Out of the listing below, copy every line that carries the string "follows".
── Data shown
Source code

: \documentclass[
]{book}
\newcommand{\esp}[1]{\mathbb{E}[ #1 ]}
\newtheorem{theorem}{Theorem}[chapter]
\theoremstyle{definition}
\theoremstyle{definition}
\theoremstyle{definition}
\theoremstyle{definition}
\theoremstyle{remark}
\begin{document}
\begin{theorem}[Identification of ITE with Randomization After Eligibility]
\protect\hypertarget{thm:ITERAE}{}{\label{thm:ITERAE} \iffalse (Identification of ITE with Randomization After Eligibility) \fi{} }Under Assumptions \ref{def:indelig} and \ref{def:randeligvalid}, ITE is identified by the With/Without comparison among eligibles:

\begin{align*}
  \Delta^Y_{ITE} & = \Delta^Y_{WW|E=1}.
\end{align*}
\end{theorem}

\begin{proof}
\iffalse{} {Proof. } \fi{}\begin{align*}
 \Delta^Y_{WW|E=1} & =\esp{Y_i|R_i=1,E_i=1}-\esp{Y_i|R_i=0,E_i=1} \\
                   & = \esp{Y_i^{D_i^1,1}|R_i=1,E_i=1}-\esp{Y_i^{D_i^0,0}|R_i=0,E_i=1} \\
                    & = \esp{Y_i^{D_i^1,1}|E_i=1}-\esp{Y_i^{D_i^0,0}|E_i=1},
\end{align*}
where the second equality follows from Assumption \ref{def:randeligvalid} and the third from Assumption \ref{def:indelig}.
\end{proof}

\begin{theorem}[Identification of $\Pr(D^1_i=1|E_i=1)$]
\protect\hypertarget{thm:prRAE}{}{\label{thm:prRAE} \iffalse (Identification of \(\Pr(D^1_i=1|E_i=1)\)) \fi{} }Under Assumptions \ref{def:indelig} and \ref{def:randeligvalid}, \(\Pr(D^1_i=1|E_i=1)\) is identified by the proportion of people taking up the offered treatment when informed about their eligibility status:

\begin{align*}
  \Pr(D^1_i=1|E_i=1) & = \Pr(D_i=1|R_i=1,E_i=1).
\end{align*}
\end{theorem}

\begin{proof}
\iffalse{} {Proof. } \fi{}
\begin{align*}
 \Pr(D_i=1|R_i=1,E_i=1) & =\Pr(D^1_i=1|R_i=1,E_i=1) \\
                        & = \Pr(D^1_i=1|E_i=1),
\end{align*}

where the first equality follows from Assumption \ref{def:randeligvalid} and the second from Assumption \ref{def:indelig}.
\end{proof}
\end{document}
────
── Data shown
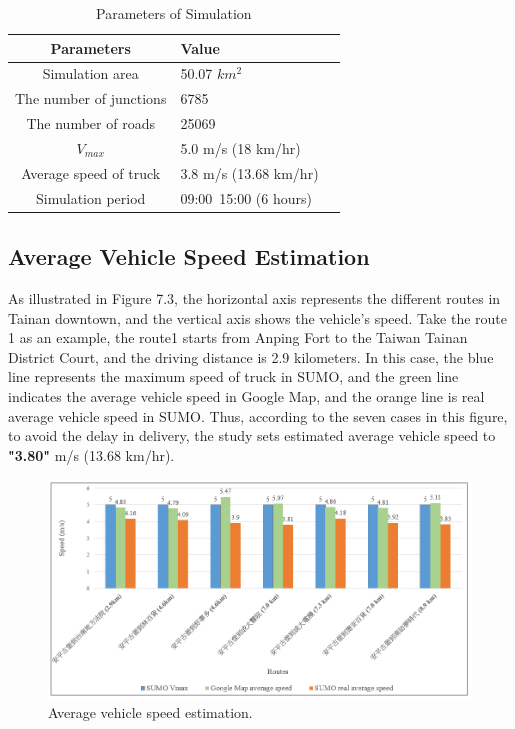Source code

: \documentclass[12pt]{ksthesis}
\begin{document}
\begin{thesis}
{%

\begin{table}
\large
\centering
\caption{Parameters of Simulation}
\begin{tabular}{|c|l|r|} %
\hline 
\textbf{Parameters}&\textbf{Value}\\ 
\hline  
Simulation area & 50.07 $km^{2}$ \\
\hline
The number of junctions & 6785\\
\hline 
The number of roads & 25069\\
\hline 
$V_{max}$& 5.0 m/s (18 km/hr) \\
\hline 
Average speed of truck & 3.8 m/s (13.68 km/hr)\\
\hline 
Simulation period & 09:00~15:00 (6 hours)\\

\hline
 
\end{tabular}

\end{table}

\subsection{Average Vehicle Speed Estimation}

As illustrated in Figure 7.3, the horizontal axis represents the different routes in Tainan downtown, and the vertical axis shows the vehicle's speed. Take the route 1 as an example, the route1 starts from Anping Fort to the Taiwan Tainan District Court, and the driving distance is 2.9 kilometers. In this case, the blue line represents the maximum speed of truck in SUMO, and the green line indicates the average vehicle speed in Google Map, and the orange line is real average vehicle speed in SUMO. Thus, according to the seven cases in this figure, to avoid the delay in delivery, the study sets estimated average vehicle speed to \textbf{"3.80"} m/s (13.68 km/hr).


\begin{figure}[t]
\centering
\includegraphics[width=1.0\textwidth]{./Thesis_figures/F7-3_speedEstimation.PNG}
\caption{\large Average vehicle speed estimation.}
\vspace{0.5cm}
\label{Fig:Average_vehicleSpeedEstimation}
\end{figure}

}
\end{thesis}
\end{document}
────
- _Response to the exercise_
where the second equality follows from Assumption \ref{def:randeligvalid} and the third from Assumption \ref{def:indelig}.
where the first equality follows from Assumption \ref{def:randeligvalid} and the second from Assumption \ref{def:indelig}.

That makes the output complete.